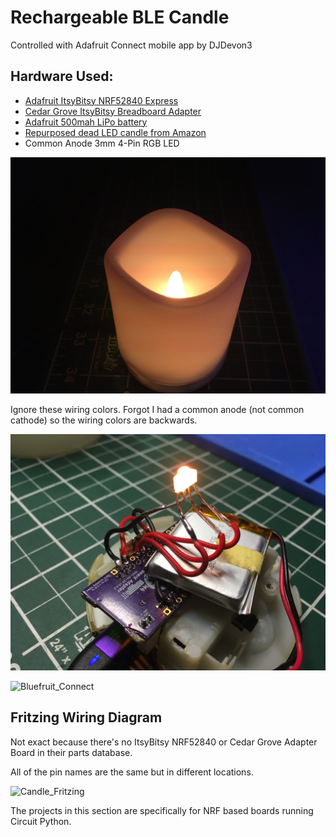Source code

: # Rechargeable BLE Candle
Controlled with Adafruit Connect mobile app by DJDevon3

## Hardware Used:
- [Adafruit ItsyBitsy NRF52840 Express](https://www.adafruit.com/product/4481)
- [Cedar Grove ItsyBitsy Breadboard Adapter](https://github.com/CedarGroveStudios/ItsyBitsyBreadboardAdapter)
- [Adafruit 500mah LiPo battery](https://www.adafruit.com/product/1578)
- [Repurposed dead LED candle from Amazon](https://www.amazon.com/gp/product/B077WT8FKV)
- Common Anode 3mm 4-Pin RGB LED

![BLE Candle](https://raw.githubusercontent.com/DJDevon3/My_Circuit_Python_Projects/main/Boards/nrf/ItsyBitsy%20NRF52840%20Express/BLE%20Candle/Candle.jpg)

Ignore these wiring colors. Forgot I had a common anode (not common cathode) so the wiring colors are backwards.

![BLE Candle Wiring](https://raw.githubusercontent.com/DJDevon3/My_Circuit_Python_Projects/main/Boards/nrf/ItsyBitsy%20NRF52840%20Express/BLE%20Candle/Candle_Wiring.jpg)

![Bluefruit_Connect](https://github.com/DJDevon3/My_Circuit_Python_Projects/assets/49322231/2c49af98-d2c8-4f42-8c47-211fbf07a992)

## Fritzing Wiring Diagram
Not exact because there's no ItsyBitsy NRF52840 or Cedar Grove Adapter Board in their parts database. 

All of the pin names are the same but in different locations.

![Candle_Fritzing](https://github.com/DJDevon3/My_Circuit_Python_Projects/assets/49322231/b5e6db22-3c4b-41d0-a3e4-15d4fb31d38c)

The projects in this section are specifically for NRF based boards running Circuit Python.
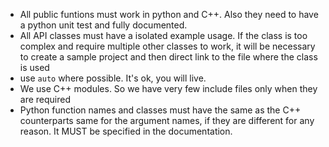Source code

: * All public funtions must work in python and C++. Also they need to have
  a python unit test and fully documented.
* All API classes must have a isolated example usage. If the class is too
  complex and require multiple other classes to work, it will be necessary to
  create a sample project and then direct link to the file where the class is
  used
* use `auto` where possible. It's ok, you will live.
* We use C++ modules. So we have very few include files only when they are
 required
* Python function names and classes must have the same as the C++ counterparts
  same for the argument names, if they are different for any reason. It MUST be
  specified in the documentation.
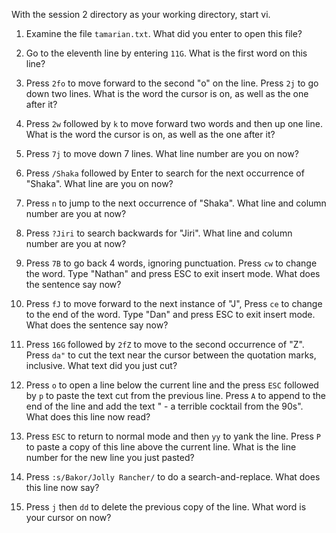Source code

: With the session 2 directory as your working directory, start vi.

1. Examine the file `tamarian.txt`. What did you enter to open this file?

2. Go to the eleventh line by entering `11G`. What is the first word
   on this line?

3. Press `2fo` to move forward to the second "o" on the line. Press
   `2j` to go down two lines. What is the word the cursor is on, as
   well as the one after it?

4. Press `2w` followed by `k` to move forward two words and then up
   one line. What is the word the cursor is on, as
   well as the one after it?

5. Press `7j` to move down 7 lines. What line number are you on now?

6. Press `/Shaka` followed by Enter to search for the next occurrence
   of "Shaka". What line are you on now?

7. Press `n` to jump to the next occurrence of "Shaka". What line and
   column number are you at now?

8. Press `?Jiri` to search backwards for "Jiri". What line and column
   number are you at now?

9. Press `7B` to go back 4 words, ignoring punctuation. Press `cw` to
   change the word. Type "Nathan" and press ESC to exit insert
   mode. What does the sentence say now?

10. Press `fJ` to move forward to the next instance of "J", Press `ce`
    to change to the end of the word. Type "Dan" and press ESC to exit
    insert mode. What does the sentence say now?

11. Press `16G` followed by `2fZ` to move to the second occurrence of
    "Z". Press `da"` to cut the text near the cursor between the
    quotation marks, inclusive. What text did you just cut?

12. Press `o` to open a line below the current line and the press
    `ESC` followed by `p` to paste the text cut from the previous
    line. Press `A` to append to the end of the line and add the text
    " - a terrible cocktail from the 90s". What does this line now read?

13. Press `ESC` to return to normal mode and then `yy` to yank the
    line. Press `P` to paste a copy of this line above the current
    line. What is the line number for the new line you just pasted?

14. Press `:s/Bakor/Jolly Rancher/` to do a search-and-replace. What
    does this line now say?

15. Press `j` then `dd` to delete the previous copy of the line. What
    word is your cursor on now?
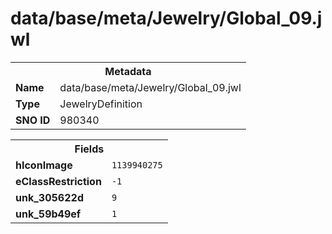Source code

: <h1>data/base/meta/Jewelry/Global_09.jwl</h1><table><tr><th colspan="100%">Metadata</th></tr><tr><td><b>Name</b></td><td>data/base/meta/Jewelry/Global_09.jwl</td></tr><tr><td><b>Type</b></td><td>JewelryDefinition</td></tr><tr><td><b>SNO ID</b></td><td>980340</td></tr></table>

<table><tr><th colspan="100%">Fields</th></tr><tr><td><b>hIconImage</b></td><td><code>1139940275</code></td></tr><tr><td><b>eClassRestriction</b></td><td><code>-1</code></td></tr><tr><td><b>unk_305622d</b></td><td><code>9</code></td></tr><tr><td><b>unk_59b49ef</b></td><td><code>1</code></td></tr></table>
***
§ WORK TASK
Scan the entries for lines with the word "Adapter". The number of such lines is the whole answer.

§ EXERCISE ANSWER
2